* _WHAT YOU NEED TO DO_: Check the listing that follows and work out how many lines include "parent". The reply is that number alone.

* _RECORDED INFORMATION_:
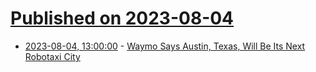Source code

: # [Published on 2023-08-04](index.md)

* [2023-08-04, 13:00:00](https://tech.slashdot.org/story/23/08/03/2145250/waymo-says-austin-texas-will-be-its-next-robotaxi-city?utm_source=rss1.0mainlinkanon&utm_medium=feed) - [Waymo Says Austin, Texas, Will Be Its Next Robotaxi City](https://tech.slashdot.org/story/23/08/03/2145250/waymo-says-austin-texas-will-be-its-next-robotaxi-city?utm_source=rss1.0mainlinkanon&utm_medium=feed)
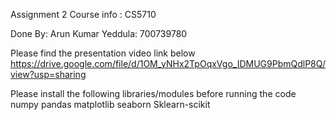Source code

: Assignment 2
Course info : CS5710

Done By:
Arun Kumar Yeddula: 700739780 

Please find the presentation video link below 
https://drive.google.com/file/d/1OM_yNHx2TpOqxVgo_IDMUG9PbmQdlP8Q/view?usp=sharing

Please install the following libraries/modules before running the code numpy pandas matplotlib seaborn Sklearn-scikit
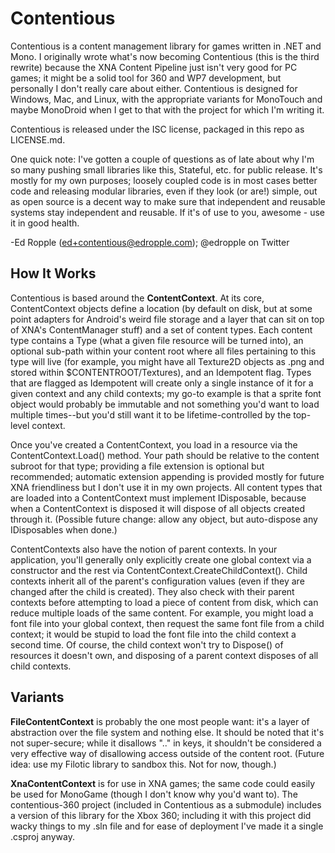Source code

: # Contentious #

Contentious is a content management library for games written in .NET and Mono.
I originally wrote what's now becoming Contentious (this is the third rewrite)
because the XNA Content Pipeline just isn't very good for PC games; it might be
a solid tool for 360 and WP7 development, but personally I don't really care
about either. Contentious is designed for Windows, Mac, and Linux, with the
appropriate variants for MonoTouch and maybe MonoDroid when I get to that with
the project for which I'm writing it.

Contentious is released under the ISC license, packaged in this repo as
LICENSE.md.


One quick note: I've gotten a couple of questions as of late about why I'm so
many pushing small libraries like this, Stateful, etc. for public release. It's
mostly for my own purposes; loosely coupled code is in most cases better code
and releasing modular libraries, even if they look (or are!) simple, out as
open source is a decent way to make sure that independent and reusable systems
stay independent and reusable. If it's of use to you, awesome - use it in good
health.

-Ed Ropple (ed+contentious@edropple.com); @edropple on Twitter

## How It Works ##
Contentious is based around the **ContentContext**. At its core, ContentContext
objects define a location (by default on disk, but at some point adapters for
Android's weird file storage and a layer that can sit on top of XNA's
ContentManager stuff) and a set of content types. Each content type contains a
Type (what a given file resource will be turned into), an optional sub-path
within your content root where all files pertaining to this type will live (for
example, you might have all Texture2D objects as .png and stored within
$CONTENTROOT/Textures), and an Idempotent flag. Types that are flagged as
Idempotent will create only a single instance of it for a given context and any
child contexts; my go-to example is that a sprite font object would probably be
immutable and not something you'd want to load multiple times--but you'd still
want it to be lifetime-controlled by the top-level context.

Once you've created a ContentContext, you load in a resource via the
ContentContext.Load<T>() method. Your path should be relative to the content
subroot for that type; providing a file extension is optional but recommended;
automatic extension appending is provided mostly for future XNA friendliness
but I don't use it in my own projects. All content types that are loaded into
a ContentContext must implement IDisposable, because when a ContentContext is
disposed it will dispose of all objects created through it. (Possible future
change: allow any object, but auto-dispose any IDisposables when done.)

ContentContexts also have the notion of parent contexts. In your application,
you'll generally only explicitly create one global context via a constructor
and the rest via ContentContext.CreateChildContext(). Child contexts inherit
all of the parent's configuration values (even if they are changed after the
child is created). They also check with their parent contexts before attempting
to load a piece of content from disk, which can reduce multiple loads of the
same content. For example, you might load a font file into your global context,
then request the same font file from a child context; it would be stupid to
load the font file into the child context a second time. Of course, the child
context won't try to Dispose() of resources it doesn't own, and disposing of a
parent context disposes of all child contexts.

## Variants ##
**FileContentContext** is probably the one most people want: it's a layer of
abstraction over the file system and nothing else. It should be noted that
it's not super-secure; while it disallows ".." in keys, it shouldn't be
considered a very effective way of disallowing access outside of the content
root. (Future idea: use my Filotic library to sandbox this. Not for now,
though.)

**XnaContentContext** is for use in XNA games; the same code could easily be
used for MonoGame (though I don't know why you'd want to). The contentious-360
project (included in Contentious as a submodule) includes a version of this
library for the Xbox 360; including it with this project did wacky things to my
.sln file and for ease of deployment I've made it a single .csproj anyway.
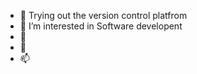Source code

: - 👋 Trying out the version control platfrom
- 👀 I’m interested in Software developent
- 🌱 
- 💞️ 
- 📫 

<!---
Ootaru/Ootaru is a ✨ special ✨ repository because its `README.md` (this file) appears on your GitHub profile.
You can click the Preview link to take a look at your changes.
--->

* _YOUR SOLUTION_: 4